The third defining characteristic is called "Confront the Brutal facts". A Socratic style evident in all of the great companies is discussed, in which their status during the transition period is very honestly evaluated. This honest appraisal leads to the fourth characteristic named the Hedgehog concept. Simply put, the great companies used three questions to form a simple and direct growth strategy. These questions are: 1) What can we be the best in the world at? 2) What drives our economic engine? And 3) What are we deeply passionate about? I felt that all three of these questions will be worthwhile asking in my own workplace.

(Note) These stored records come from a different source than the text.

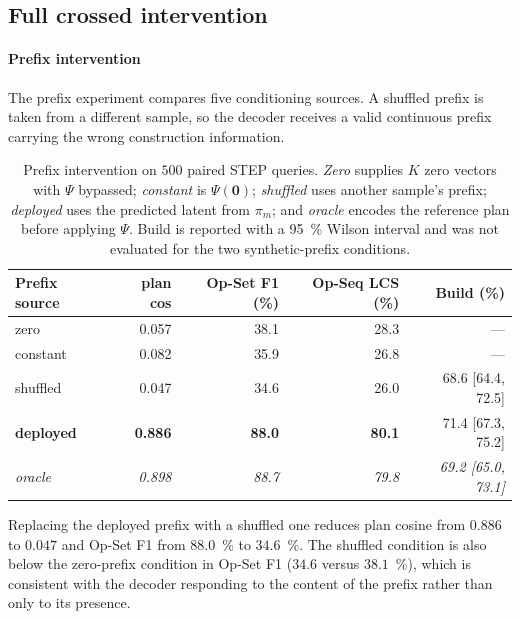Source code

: \documentclass[preprint,12pt]{elsarticle}
\begin{document}
\subsection{Full crossed intervention}
\label{app:crossed}

\paragraph{Prefix intervention}
The prefix experiment compares five conditioning sources. A shuffled prefix is taken from a
different sample, so the decoder receives a valid continuous prefix carrying the wrong
construction information.

\begin{table}[htbp]
  \centering
  \footnotesize
  \caption{Prefix intervention on $500$ paired STEP queries. \emph{Zero} supplies $K$ zero
    vectors with $\Psi$ bypassed; \emph{constant} is $\Psi(\mathbf{0})$; \emph{shuffled} uses
    another sample's prefix; \emph{deployed} uses the predicted latent from $\pi_m$; and
    \emph{oracle} encodes the reference plan before applying $\Psi$. Build is reported with a
    95~\% Wilson interval and was not evaluated for the two synthetic-prefix conditions.}
  \label{tab:ablation_prefix}
  \begin{tabular}{lrrrr}
    \toprule
    Prefix source     & plan cos       & Op-Set F1 (\%) & Op-Seq LCS (\%) & Build (\%)               \\
    \midrule
    zero              & 0.057          & 38.1           & 28.3            & ---                      \\
    constant          & 0.082          & 35.9           & 26.8            & ---                      \\
    shuffled          & 0.047          & 34.6           & 26.0            & 68.6 [64.4, 72.5]        \\
    \textbf{deployed} & \textbf{0.886} & \textbf{88.0}  & \textbf{80.1}   & 71.4 [67.3, 75.2]        \\
    \emph{oracle}     & \emph{0.898}   & \emph{88.7}    & \emph{79.8}     & \emph{69.2 [65.0, 73.1]} \\
    \bottomrule
  \end{tabular}
\end{table}

Replacing the deployed prefix with a shuffled one reduces plan cosine from $0.886$ to
$0.047$ and Op-Set F1 from $88.0$~\% to $34.6$~\%. The shuffled condition is also below the
zero-prefix condition in Op-Set F1 ($34.6$ versus $38.1$~\%), which is consistent with the
decoder responding to the content of the prefix rather than only to its presence.
\end{document}
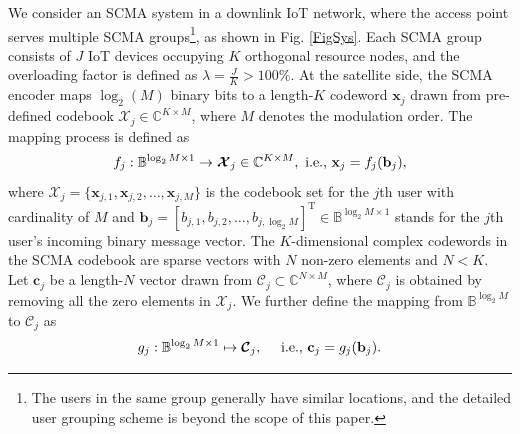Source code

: \documentclass[journal]{IEEEtran}
\begin{document}
 
 We consider an  SCMA system in  a  downlink IoT   network,  where the  access point  serves multiple SCMA   groups\footnote{ The users in the same group generally have similar locations, and the detailed user grouping  scheme is beyond the scope of this paper.}, as shown in Fig. \ref{FigSys}.    Each   SCMA   group consists of  $J$ IoT    devices  occupying $K$ orthogonal  resource nodes, and the overloading factor is defined   as $ \lambda = \frac{J}{K}> 100\% $.   At  the satellite side,  the SCMA encoder maps $\log_2\left(M\right)$   binary bits to a length-$K$ codeword $ \mathbf {x} _{j}$ drawn from pre-defined codebook $ \boldsymbol {\mathcal {X}}_{j}  \in \mathbb {C}^{K \times M}$, where $M$ denotes  the modulation order.  The mapping process is defined as  
\begin{equation} \label{scmamap}
 \small
 f_j:\mathbb{B}^{\log_2M \times 1}  \rightarrow { \boldsymbol {\mathcal X}}_{j}   \in \mathbb {C}^{K \times M}, {~\text {i.e., }}\mathbf {x}_{j}=f_{j}(\mathbf {b}_{j}), 
\end{equation}
  where $ \boldsymbol {\mathcal {X}}_{j}=\{\mathbf{x}_{j,1}, \mathbf{x}_{j,2},\ldots,\mathbf{x}_{j,M}\} $  is the codebook set for the $j$th user with cardinality of $M$ and  $\mathbf {b}_{j}=[b_{j,1},b_{j,2},\ldots,b_{j,\log _{2} M}]^{\text{T}}\in \mathbb{B}^{\log _{2} M \times 1}  $ stands for the $j$th user's incoming    binary message vector. 
The $K$-dimensional complex codewords in the SCMA codebook are sparse vectors with $N$ non-zero elements and $N < K$. %
Let $\mathbf {c}_{j}$ be a length-$N$ vector drawn from  $ \boldsymbol{ {\mathcal C}}_{j}\subset \mathbb {C}^{N \times M }$, where $   \boldsymbol{{\mathcal C}}_{j}$ is obtained  by removing all the zero elements  in  $ \boldsymbol{{ \mathcal X}}_{j}$.  We further define the mapping from $\mathbb{B}^{\log_2M}$ to  $ \boldsymbol{{\mathcal C}}_{j}$ as \cite{luo2022novel}
\begin{equation} \label{SCMAmapping}
 \small
g_{j}:\mathbb {B}^{\log _{2}M\times 1}\mapsto  \boldsymbol{{\mathcal C}}_{j}, \quad {~\text {i.e., }}\mathbf {c}_{j}=g_{j}(\mathbf {b}_{j}).
\end{equation}
\end{document}
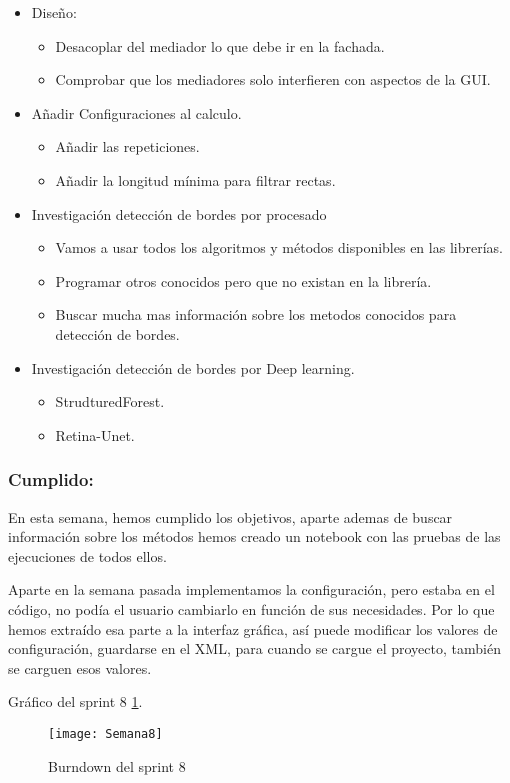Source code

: \begin{itemize}
	\item Diseño:
		\begin{itemize}
			\item Desacoplar del mediador lo que debe ir en la fachada.
			\item Comprobar que los mediadores solo interfieren con aspectos de la GUI.
		\end{itemize}	
	\item Añadir Configuraciones al calculo.
		\begin{itemize}
			\item Añadir las repeticiones.
			\item Añadir la longitud mínima para filtrar rectas.
		\end{itemize}
		\item Investigación detección de bordes por procesado
			\begin{itemize}
				\item Vamos a usar todos los algoritmos y métodos disponibles en las librerías.
				\item Programar otros conocidos pero que no existan en la librería.
				\item Buscar mucha mas información sobre los metodos conocidos para detección de bordes.
			\end{itemize}					
		\item Investigación detección de bordes por Deep learning.
			\begin{itemize}
				\item StrudturedForest.
				\item Retina-Unet. 
			\end{itemize}
\end{itemize}
\subsubsection{Cumplido:}
En esta semana, hemos cumplido los objetivos, aparte ademas de buscar información sobre los métodos hemos creado un notebook con las pruebas de las ejecuciones de todos ellos.

Aparte en la semana pasada implementamos la configuración, pero estaba en el código, no podía el usuario cambiarlo en función de sus necesidades.
Por lo que hemos extraído esa parte a la interfaz gráfica, así puede modificar los valores de configuración, guardarse en el XML, para cuando se cargue el proyecto, también se carguen esos valores.

Gráfico del sprint 8 \ref{fig:A.2.8}.
\begin{figure}[h]
\centering
\texttt{[image: Semana8]}
\caption{Burndown del sprint 8}
\label{fig:A.2.8}
\end{figure}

Finally, the last two criteria discussed are entitled "A Culture of Discipline" and "Technology Accelerators". These chapters discuss the type of employees in the good to great companies. They reminded me of the type of employees that the One Minute Manager by Blanchard and Johnson described working for their quintessential manager. Most importantly, they were people who with proper guidance did not need to be micromanaged. Furthermore, they were dedicated to and believed the goals of the company. Technology accelerators communicates the concept that the great companies did not become great secondary to the technology they used but rather that companies that are great successfully decide on which technology will best complement the goals dictated by the hedgehog concepts.
Good to Great ends by identifying the concept that the great companies exemplified the old age "slow and steady wins the race". They did not try and create an overnight turnaround which in the end would have no sustainability but instead religiously followed the necessary path step by step, to make sure their company had a solid foundation with the appropriate employees, goals, attitudes and technology in place.
Good to Great can be criticized for setting such a high standard for the companies they chose. The argument can be made that companies can be great without having astonishing financial growth. With that said, the book describes many management and employee principles that can be well used by any company interested in improving its business.